• _REQUIREMENT_
With all images left out, restate the records below exactly as written.

Stored data:
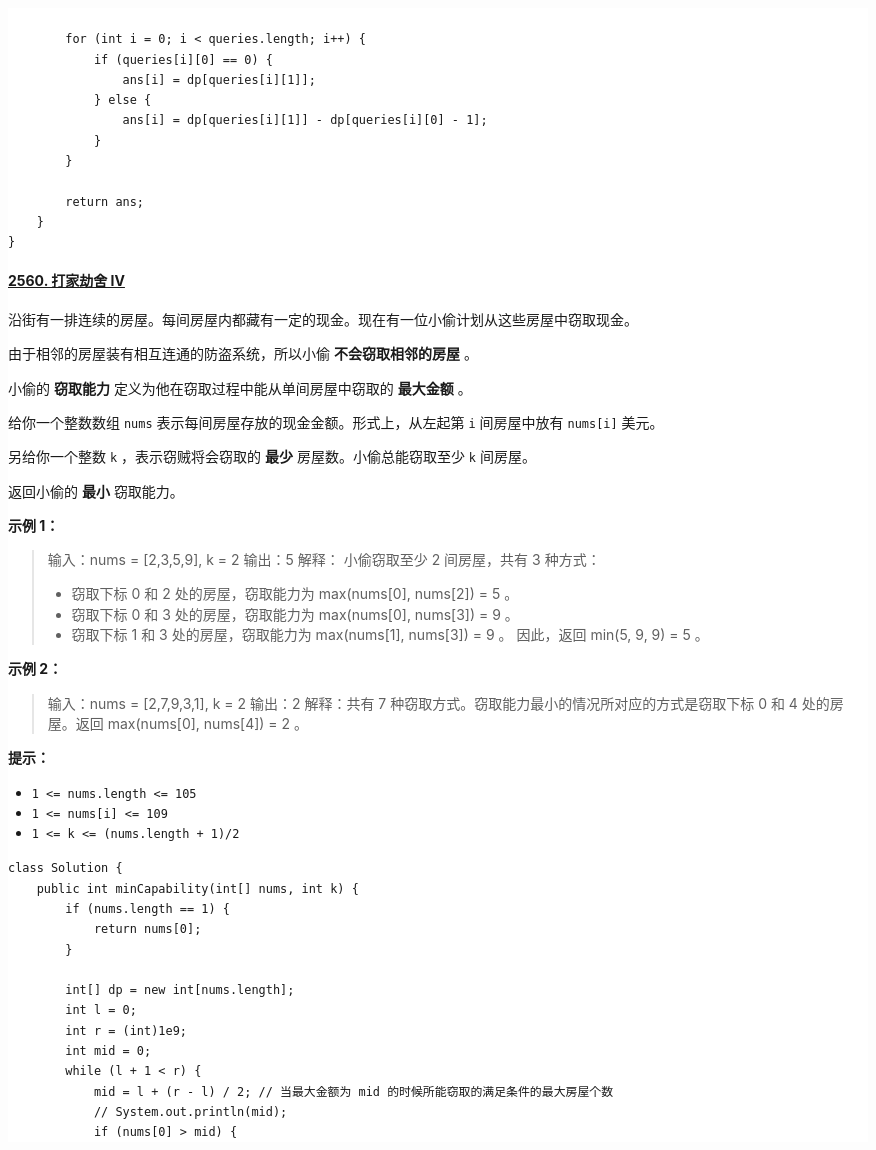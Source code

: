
 ```

        for (int i = 0; i < queries.length; i++) {
            if (queries[i][0] == 0) {
                ans[i] = dp[queries[i][1]];
            } else {
                ans[i] = dp[queries[i][1]] - dp[queries[i][0] - 1];
            }
        }

        return ans;
    }
}
```

#### [2560. 打家劫舍 IV](https://leetcode.cn/problems/house-robber-iv/)

沿街有一排连续的房屋。每间房屋内都藏有一定的现金。现在有一位小偷计划从这些房屋中窃取现金。

由于相邻的房屋装有相互连通的防盗系统，所以小偷 **不会窃取相邻的房屋** 。

小偷的 **窃取能力** 定义为他在窃取过程中能从单间房屋中窃取的 **最大金额** 。

给你一个整数数组 `nums` 表示每间房屋存放的现金金额。形式上，从左起第 `i` 间房屋中放有 `nums[i]` 美元。

另给你一个整数 `k` ，表示窃贼将会窃取的 **最少** 房屋数。小偷总能窃取至少 `k` 间房屋。

返回小偷的 **最小** 窃取能力。

 

**示例 1：**

> 输入：nums = [2,3,5,9], k = 2
> 输出：5
> 解释：
> 小偷窃取至少 2 间房屋，共有 3 种方式：
> - 窃取下标 0 和 2 处的房屋，窃取能力为 max(nums[0], nums[2]) = 5 。
> - 窃取下标 0 和 3 处的房屋，窃取能力为 max(nums[0], nums[3]) = 9 。
> - 窃取下标 1 和 3 处的房屋，窃取能力为 max(nums[1], nums[3]) = 9 。
> 因此，返回 min(5, 9, 9) = 5 。

**示例 2：**

> 输入：nums = [2,7,9,3,1], k = 2
> 输出：2
> 解释：共有 7 种窃取方式。窃取能力最小的情况所对应的方式是窃取下标 0 和 4 处的房屋。返回 max(nums[0], nums[4]) = 2 。

 

**提示：**

- `1 <= nums.length <= 105`
- `1 <= nums[i] <= 109`
- `1 <= k <= (nums.length + 1)/2`

```
class Solution {
    public int minCapability(int[] nums, int k) {
        if (nums.length == 1) {
            return nums[0];
        }
        
        int[] dp = new int[nums.length];
        int l = 0;
        int r = (int)1e9; 
        int mid = 0;
        while (l + 1 < r) {
            mid = l + (r - l) / 2; // 当最大金额为 mid 的时候所能窃取的满足条件的最大房屋个数
            // System.out.println(mid);
            if (nums[0] > mid) {
```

• _RESPONSE TO THE EXERCISE_
Source code

:
 ```

        for (int i = 0; i < queries.length; i++) {
            if (queries[i][0] == 0) {
                ans[i] = dp[queries[i][1]];
            } else {
                ans[i] = dp[queries[i][1]] - dp[queries[i][0] - 1];
            }
        }

        return ans;
    }
}
```

#### [2560. 打家劫舍 IV](https://leetcode.cn/problems/house-robber-iv/)

沿街有一排连续的房屋。每间房屋内都藏有一定的现金。现在有一位小偷计划从这些房屋中窃取现金。

由于相邻的房屋装有相互连通的防盗系统，所以小偷 **不会窃取相邻的房屋** 。

小偷的 **窃取能力** 定义为他在窃取过程中能从单间房屋中窃取的 **最大金额** 。

给你一个整数数组 `nums` 表示每间房屋存放的现金金额。形式上，从左起第 `i` 间房屋中放有 `nums[i]` 美元。

另给你一个整数 `k` ，表示窃贼将会窃取的 **最少** 房屋数。小偷总能窃取至少 `k` 间房屋。

返回小偷的 **最小** 窃取能力。

 

**示例 1：**

> 输入：nums = [2,3,5,9], k = 2
> 输出：5
> 解释：
> 小偷窃取至少 2 间房屋，共有 3 种方式：
> - 窃取下标 0 和 2 处的房屋，窃取能力为 max(nums[0], nums[2]) = 5 。
> - 窃取下标 0 和 3 处的房屋，窃取能力为 max(nums[0], nums[3]) = 9 。
> - 窃取下标 1 和 3 处的房屋，窃取能力为 max(nums[1], nums[3]) = 9 。
> 因此，返回 min(5, 9, 9) = 5 。

**示例 2：**

> 输入：nums = [2,7,9,3,1], k = 2
> 输出：2
> 解释：共有 7 种窃取方式。窃取能力最小的情况所对应的方式是窃取下标 0 和 4 处的房屋。返回 max(nums[0], nums[4]) = 2 。

 

**提示：**

- `1 <= nums.length <= 105`
- `1 <= nums[i] <= 109`
- `1 <= k <= (nums.length + 1)/2`

```
class Solution {
    public int minCapability(int[] nums, int k) {
        if (nums.length == 1) {
            return nums[0];
        }
        
        int[] dp = new int[nums.length];
        int l = 0;
        int r = (int)1e9; 
        int mid = 0;
        while (l + 1 < r) {
            mid = l + (r - l) / 2; // 当最大金额为 mid 的时候所能窃取的满足条件的最大房屋个数
            // System.out.println(mid);
            if (nums[0] > mid) {
```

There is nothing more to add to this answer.